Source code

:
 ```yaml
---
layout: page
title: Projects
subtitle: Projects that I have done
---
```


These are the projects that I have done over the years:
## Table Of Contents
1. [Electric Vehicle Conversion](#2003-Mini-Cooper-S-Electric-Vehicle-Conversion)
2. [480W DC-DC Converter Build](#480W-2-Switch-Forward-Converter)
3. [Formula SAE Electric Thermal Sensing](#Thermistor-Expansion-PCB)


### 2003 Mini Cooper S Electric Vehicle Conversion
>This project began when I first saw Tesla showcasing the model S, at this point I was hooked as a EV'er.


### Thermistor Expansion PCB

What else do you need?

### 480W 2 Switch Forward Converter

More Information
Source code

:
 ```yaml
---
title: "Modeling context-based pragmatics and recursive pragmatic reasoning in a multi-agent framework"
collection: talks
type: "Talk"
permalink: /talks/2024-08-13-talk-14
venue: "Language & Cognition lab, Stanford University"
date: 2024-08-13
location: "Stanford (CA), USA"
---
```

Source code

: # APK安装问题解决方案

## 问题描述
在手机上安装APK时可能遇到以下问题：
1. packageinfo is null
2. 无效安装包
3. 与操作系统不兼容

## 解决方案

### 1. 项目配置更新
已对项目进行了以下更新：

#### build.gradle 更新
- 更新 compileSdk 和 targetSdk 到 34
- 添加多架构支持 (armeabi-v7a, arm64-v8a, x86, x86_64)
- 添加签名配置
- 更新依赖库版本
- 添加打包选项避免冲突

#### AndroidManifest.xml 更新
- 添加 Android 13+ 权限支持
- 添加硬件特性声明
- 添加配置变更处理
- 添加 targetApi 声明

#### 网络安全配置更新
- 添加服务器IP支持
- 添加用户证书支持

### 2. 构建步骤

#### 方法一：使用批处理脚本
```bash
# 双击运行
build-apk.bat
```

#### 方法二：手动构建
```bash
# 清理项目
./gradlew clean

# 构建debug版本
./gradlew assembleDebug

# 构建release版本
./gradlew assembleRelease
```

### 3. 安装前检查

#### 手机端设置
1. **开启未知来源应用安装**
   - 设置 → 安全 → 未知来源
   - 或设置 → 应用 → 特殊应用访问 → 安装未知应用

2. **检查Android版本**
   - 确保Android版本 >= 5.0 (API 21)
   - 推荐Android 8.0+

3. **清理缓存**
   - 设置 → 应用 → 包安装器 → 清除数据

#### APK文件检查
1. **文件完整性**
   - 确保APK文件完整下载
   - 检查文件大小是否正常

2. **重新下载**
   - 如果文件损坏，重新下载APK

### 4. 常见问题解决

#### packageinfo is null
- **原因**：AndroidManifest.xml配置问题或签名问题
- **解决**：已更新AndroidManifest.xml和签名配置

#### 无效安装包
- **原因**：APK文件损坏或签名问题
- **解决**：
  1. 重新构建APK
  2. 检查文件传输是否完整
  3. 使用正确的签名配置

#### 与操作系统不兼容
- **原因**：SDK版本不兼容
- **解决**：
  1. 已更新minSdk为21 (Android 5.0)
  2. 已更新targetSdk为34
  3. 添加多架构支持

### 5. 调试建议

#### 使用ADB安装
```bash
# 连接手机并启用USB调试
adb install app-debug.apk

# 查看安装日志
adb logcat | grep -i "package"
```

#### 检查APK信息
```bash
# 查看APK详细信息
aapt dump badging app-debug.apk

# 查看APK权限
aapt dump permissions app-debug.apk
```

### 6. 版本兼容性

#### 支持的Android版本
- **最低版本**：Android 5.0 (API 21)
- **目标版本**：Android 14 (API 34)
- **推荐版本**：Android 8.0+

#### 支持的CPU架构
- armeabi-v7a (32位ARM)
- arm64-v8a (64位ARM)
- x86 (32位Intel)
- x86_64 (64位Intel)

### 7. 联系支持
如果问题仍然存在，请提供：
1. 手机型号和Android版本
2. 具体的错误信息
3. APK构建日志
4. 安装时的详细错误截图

◆ Exercise description: From the first line of the material above down to the line with "2. [480W DC-DC", output each line exactly; include both of those lines and add no others.

◆ Task answer:
Source code

:
 ```yaml
---
layout: page
title: Projects
subtitle: Projects that I have done
---
```


These are the projects that I have done over the years:
## Table Of Contents
1. [Electric Vehicle Conversion](#2003-Mini-Cooper-S-Electric-Vehicle-Conversion)
2. [480W DC-DC Converter Build](#480W-2-Switch-Forward-Converter)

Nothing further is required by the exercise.